Wie ist das für die Eltern? Für die sind Sie auch OGS-Leitung und FGZ-Leitung.

Ich nehme wahr, dass der Kontakt zu den Eltern im Rahmen von Veranstaltungen des FGZ anders ist. Ich würde ihn als offener bezeichnen. Als OGS sind wir Dienstleister. Die Rahmenbedingungen sind auf beiden Seiten eindeutig. Das FGZ funktioniert ein bisschen anders. Die Angebote des FGZ sind freiwillig und werden partizipativ von und mit Familien gestaltet. Das ist in der OGS nur bedingt möglich, da wir einen Bildungsauftrag erfüllen und die Rahmenbedingungen und Konzeptionen von Schule und Träger umsetzen. Wie gerade schon gesagt ist beim FGZ die partizipative Arbeit auf einem anderen Niveau. Dadurch wird den Familien die Teilnahme und der Kontakt zur Schule erleichtert und die Beziehung gestärkt.

Was ist aus ihrer Sicht die Herausforderung in dieser Personalunion? Wo würden Sie sagen, ist es einfach auch schwierig, diese beiden Hüte gleichzeitig aufzuhaben?

Bach: Wie schon gesagt, ist es für mich positiv, beide Stellen innezuhaben. Aber eine negative Entwicklung ist natürlich nicht auszuschließen. Es kann passieren, dass die Zeiten doch so sehr miteinander verschmelzen, dass der Überblick verloren gehen könnte. Es ist zudem wichtig, realistisch zu planen. Es ist großartig, wenn alle vor Ideen für das FGZ sprühen, aber dabei darf die OGS nicht aus dem Blick verloren werden. Und auch andersrum: An Tagen oder in Wochen, in denen die OGS mehr Zeit in Anspruch nimmt, darf auch das FGZ nicht vernachlässigt werden.

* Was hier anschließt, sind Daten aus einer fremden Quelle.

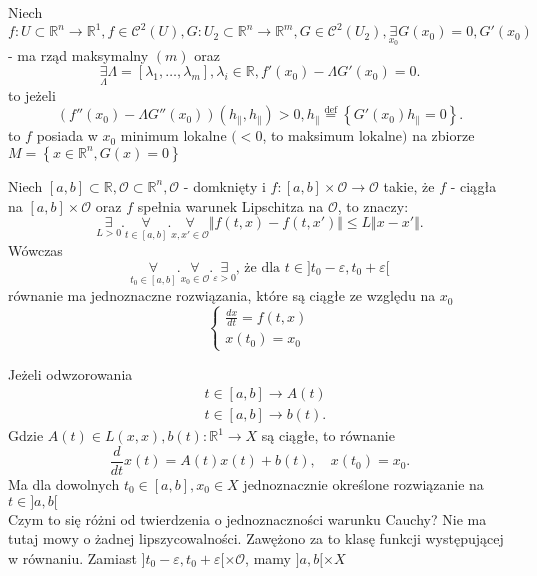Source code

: \documentclass{article}
\begin{document}
\begin{tw}
Niech $f:U\subset \mathbb{R}^n \to \mathbb{R}^1, f\in \mathcal{C}^2(U), G: U_2\subset\mathbb{R}^n\to\mathbb{R}^m, G\in \mathcal{C}^2(U_2), \underset{x_0}{\exists} G(x_0) = 0, G'(x_0)$ - ma rząd maksymalny $(m)$ oraz \[
\underset{\Lambda}{\exists} \Lambda = \left[ \lambda_1,\ldots,\lambda_m \right], \lambda_i \in \mathbb{R}, f'(x_0) - \Lambda G'(x_0) = 0
.\] to jeżeli
\[
(f''(x_0)-\Lambda G''(x_0))(h_\parallel,h_\parallel) > 0,
h_\parallel \overset{\text{def}}{=} \left \{G'(x_0) h_\parallel = 0 \right \}
.\] to $f$ posiada w $x_0$ minimum lokalne $(<0$, to maksimum lokalne$)$ na zbiorze $M = \left\{ x\in \mathbb{R}^n, G(x) = 0 \right\} $
\end{tw}
\begin{tw}
Niech $[a,b] \subset \mathbb{R}, \mathcal{O}\subset\mathbb{R}^n, \mathcal{O}$ - domknięty i $f:[a,b]\times\mathcal{O}\to\mathcal{O}$ takie, że $f$ - ciągła na $[a,b]\times\mathcal{O}$ oraz $f$ spełnia warunek Lipschitza na $\mathcal{O}$, to znaczy:
\[
\underset{L>0}{\exists}. \underset{t\in[a,b]}{\forall}. \underset{x,x'\in\mathcal{O}}{\forall} \Vert f(t,x) - f(t,x') \Vert \leq L \Vert x-x' \Vert
.\] Wówczas \[
\underset{t_0\in[a,b]}{\forall} . \underset{x_0\in\mathcal{O}}{\forall} . \underset{\varepsilon>0}{\exists} \text{, że dla } t\in ]t_0-\varepsilon, t_0+\varepsilon[
\]
równanie ma jednoznaczne rozwiązania, które są ciągłe ze względu na $x_0$
\begin{equation}
\begin{cases}\label{eq:eq21}
\frac{dx}{dt} = f(t,x)\\
x(t_0) = x_0
\end{cases}
\end{equation}
\end{tw}
\begin{tw}
Jeżeli odwzorowania
\begin{align*}
&t\in [a,b]\to A(t)\\
&t\in [a,b]\to b(t)
.\end{align*}
Gdzie $A(t)\in L(x,x), b(t) : \mathbb{R}^1\to X$ są ciągłe, to równanie
\[
\frac{d}{dt}x(t) = A(t)x(t) + b(t),\quad x(t_0) = x_0
.\]
Ma dla dowolnych $t_0\in[a,b], x_0\in X$ jednoznacznie określone rozwiązanie na $t\in]a,b[$\\
Czym to się różni od twierdzenia o jednoznaczności warunku Cauchy? Nie ma tutaj mowy o żadnej lipszycowalności. Zawężono za to klasę funkcji występującej w równaniu. Zamiast $]t_0-\varepsilon,t_0+\varepsilon[\times \mathcal{O}$, mamy $]a,b[ \times X$
\end{tw}
\end{document}
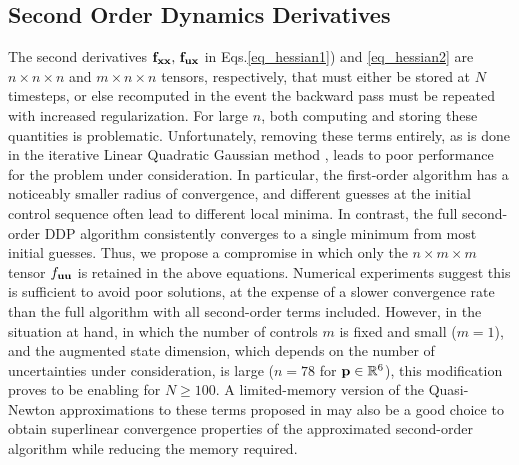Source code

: \subsection{Second Order Dynamics Derivatives}\label{Sec:DDP_Simplification}
The second derivatives $\mathbf{f}_{\mathbf{x}\mathbf{x}},\, \mathbf{f}_{\mathbf{u}\mathbf{x}}$ in Eqs.\eqref{eq_hessian1}) and \eqref{eq_hessian2} are $n\times n\times n$ and $m\times n\times n$ tensors, respectively, that must either be stored at $N$ timesteps, or else recomputed in the event the backward pass must be repeated with increased regularization. For large $n$, both computing and storing these quantities is problematic. Unfortunately, removing these terms entirely, as is done in the iterative Linear Quadratic Gaussian method \cite{iLQG}, leads to poor performance for the problem under consideration. In particular, the first-order algorithm has a noticeably smaller radius of convergence, and different guesses at the initial control sequence often lead to different local minima. In contrast, the full second-order DDP algorithm consistently converges to a single minimum from most initial guesses. Thus, we propose a compromise in which only the $n\times m \times m$ tensor $f_{\mathbf{u}\mathbf{u}}$ is retained in the above equations. Numerical experiments suggest this is sufficient to avoid poor solutions, at the expense of a slower convergence rate than the full algorithm with all second-order terms included. However, in the situation at hand, in which the number of controls $m$ is fixed and small ($ m=1 $), and the augmented state dimension, which depends on the number of uncertainties under consideration, is large ($n=78$ for $\mathbf{p}\in\mathbb{R}^6$), this modification proves to be enabling for $N\geq 100$. A limited-memory version of the Quasi-Newton approximations to these terms proposed in \cite{QNDDP} may also be a good choice to obtain superlinear convergence properties of the approximated second-order algorithm while reducing the memory required.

Gleichzeitig sollte man sich selbst im Blick behalten und auch das Team. Bei meinen Planungen brauche ich die Unterstützung des Schulteams und darf ihnen nicht zu viel abverlangen. Morgens ein Elterncafé durchführen, anschließend in Elterngespräche gehen, dann in die OGS, am Nachmittag das nächste Angebot veranstalten und am Wochenende dann vielleicht noch ein Ausflug: Das kann phasenweise funktionieren, aber auf Dauer muss man schauen, niemanden zu überstrapazieren.

Haben Sie eine Idee, wie man sich davor schützen kann?

Bach: Hier ist Kommunikation wieder ein großer Schlüsselfaktor. Es ist wichtig, im Vorfeld Dinge abzusprechen, nicht über die Köpfe anderer hinweg zu entscheiden oder einfach Aufträge zu erteilen: „Du, ich habe dich jetzt eingeplant. Das machst du bitte noch.“ Das würde nach hinten losgehen. Es ist wichtig, transparent und klar miteinander zu sprechen. Gleichzeitig ist es wichtig auch loslassen zu können und sich aus selbständig funktionierenden Angeboten rauszuziehen. Montagvormittags findet ein Deutschkurs statt, den ich als FGZ-Leitung organisiert habe, den ich aber nicht leite. Das macht eine Honorarkraft. Ich habe dort also keine aktive Rolle. Ich schaue regelmäßig mal vorbei, wenn ich an diesem Kurs aber komplett teilnehmen würde, fehlen mir die Stunden für andere Dinge. Ich habe hier volles Vertrauen in die Kursleitung.

„Als OGS sind wir Dienstleister. Die Rahmenbedingungen sind auf beiden Seiten eindeutig. Das FGZ funktioniert ein bisschen anders. Die Angebote des FGZ sind freiwillig und werden partizipativ von und mit Familien gestaltet. Das ist in der OGS nur bedingt möglich, da wir einen Bildungsauftrag erfüllen und die Rahmenbedingungen und Konzeptionen von Schule und Träger umsetzen."

Sie haben gerade schon gesagt, Ihre Schule hat nicht ein FGZ, sondern sie ist eines. Was hat sich in den vergangenen zwei Jahren durch die Entwicklung zum FGZ verändert?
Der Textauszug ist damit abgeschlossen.